Immobilier américain - Deux géants du refinancement inquiètent

Washington — Les craintes concernant la santé financière des deux géants du refinancement immobilier aux États-Unis, Freddie Mac et Fannie Mae, ont été soudainement ravivées, soulignant l'importance de leur rôle dans le fonctionnement du marché du crédit immobilier américain.
Les deux établissements ont souffert, lundi, de la publication d'une note défavorable de la banque d'affaires Lehman Brothers, qui a fait plonger la valeur de leur action en Bourse de plus de 16 % sur cette seule séance. Selon le scénario développé par Lehman, sur la base d'un changement de règles comptables, encore hypothétique, Fannie Mae et Freddie Mac pourraient devoir se renflouer à hauteur de 49 et 26 milliards de dollars respectivement.Quand bien même les auteurs de l'étude ont eux-mêmes qualifié d'improbable un tel scénario, ces chiffres ont suffi à plomber les marchés. La décision de la banque californienne IndyMac, l'un des principaux prêteurs immobiliers du pays, de suspendre ses activités de crédit hypothécaire n'a fait que renforcer la nervosité des investisseurs.

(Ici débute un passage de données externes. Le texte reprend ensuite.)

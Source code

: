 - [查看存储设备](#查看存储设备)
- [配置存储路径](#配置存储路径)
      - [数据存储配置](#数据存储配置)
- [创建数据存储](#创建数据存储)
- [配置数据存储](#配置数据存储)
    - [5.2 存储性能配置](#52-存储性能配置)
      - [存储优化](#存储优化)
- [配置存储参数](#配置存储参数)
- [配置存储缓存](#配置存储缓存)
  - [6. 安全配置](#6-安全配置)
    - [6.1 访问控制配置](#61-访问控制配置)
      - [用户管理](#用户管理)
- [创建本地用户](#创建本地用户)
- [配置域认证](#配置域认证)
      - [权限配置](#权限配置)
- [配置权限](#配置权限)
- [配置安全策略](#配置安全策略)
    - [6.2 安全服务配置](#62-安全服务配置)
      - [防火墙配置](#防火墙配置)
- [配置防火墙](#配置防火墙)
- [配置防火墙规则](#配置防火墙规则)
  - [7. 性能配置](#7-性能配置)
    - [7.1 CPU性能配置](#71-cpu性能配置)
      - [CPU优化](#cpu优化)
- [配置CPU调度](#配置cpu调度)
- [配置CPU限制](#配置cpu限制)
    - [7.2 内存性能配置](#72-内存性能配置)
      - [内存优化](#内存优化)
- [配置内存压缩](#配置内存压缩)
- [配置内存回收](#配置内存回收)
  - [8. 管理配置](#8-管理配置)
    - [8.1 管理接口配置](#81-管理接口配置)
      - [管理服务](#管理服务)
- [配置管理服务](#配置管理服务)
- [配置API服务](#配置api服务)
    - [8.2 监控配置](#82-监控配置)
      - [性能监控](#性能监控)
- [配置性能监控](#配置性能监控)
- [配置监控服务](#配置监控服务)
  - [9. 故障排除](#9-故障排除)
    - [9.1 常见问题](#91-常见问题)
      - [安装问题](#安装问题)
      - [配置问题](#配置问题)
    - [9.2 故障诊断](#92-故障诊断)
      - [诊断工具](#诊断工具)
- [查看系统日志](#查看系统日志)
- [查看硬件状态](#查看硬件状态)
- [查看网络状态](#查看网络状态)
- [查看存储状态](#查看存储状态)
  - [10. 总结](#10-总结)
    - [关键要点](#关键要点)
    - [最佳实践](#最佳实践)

Freddie Mac et Fannie Mae ont pour mission de racheter aux banques leurs créances hypothécaires. Les banques dégagent ainsi des fonds propres qui leur permettent d'accorder de nouveaux prêts, contribuant à soutenir le marché. À fin mai, leurs portefeuilles de prêts atteignaient au total 5200 milliards de dollars, soit un tiers de la capitalisation de la Bourse de New York et plus d'un tiers du Produit intérieur brut américain.
Une moindre activité de ces groupes aurait des conséquences catastrophiques pour un marché immobilier déjà très fragilisé. Elle gripperait vraisemblablement l'allocation de crédit aux particuliers, mais aurait également de graves répercussions sur les titres financiers émis par Freddie Mac ou Fannie Mae, placement préféré de nombre de banques. Ces titres bénéficient aujourd'hui le plus souvent d'une note maximum, ou «AAA», liée au statut des deux établissements, qui, sans être liés formellement au gouvernement disposent d'une ligne de crédit garantie par ce dernier.
La garantie de l'État protège théoriquement Freddie Mac et Fannie Mae de la faillite, mais la crise a affaibli les deux géants.
En outre, à la différence des banques commerciales traditionnelles, les deux établissements n'ont pas durci leurs conditions de crédit, au contraire. Sous la pression de l'administration Bush, qui souhaitait les voir contribuer encore davantage à la stabilisation du marché immobilier, ils ont bénéficié, début mars, d'un assouplissement de leurs règles de fonctionnement. Ce desserrement récompensait également l'amélioration de leur gestion, critiquée pendant des années.
Forts de ces nouvelles possibilités, les deux établissements ont pu ainsi racheter plus de prêts, tout en continuant de se tenir éloignés des prêts à risque, dits «subprime». Freddie Mac et Fannie Mae ont tous deux vu leur portefeuille croître de 13 % entre mai 2007 et mai 2008.
«Ces deux sociétés bénéficient de fonds propres adéquats», a indiqué hier James Lockhart, directeur de l'autorité de tutelle des deux entités, interrogé par la chaîne financière CNBC. «Un changement de règles comptables ne devrait pas déclencher un changement de capitalisation», a-t-il ajouté, tentant de couper court au scénario de Lehman Brothers.
Le président de la Réserve fédérale, Ben Bernanke, a lui appelé de nouveau à un renforcement de la supervision des deux firmes. «Si elles sont solides, bien régulées, bien capitalisées et concentrées sur leur mission, elles seront capables d'augmenter l'accès au crédit immobilier sans poser de risque pour le système financier et le contribuable», a-t-il expliqué.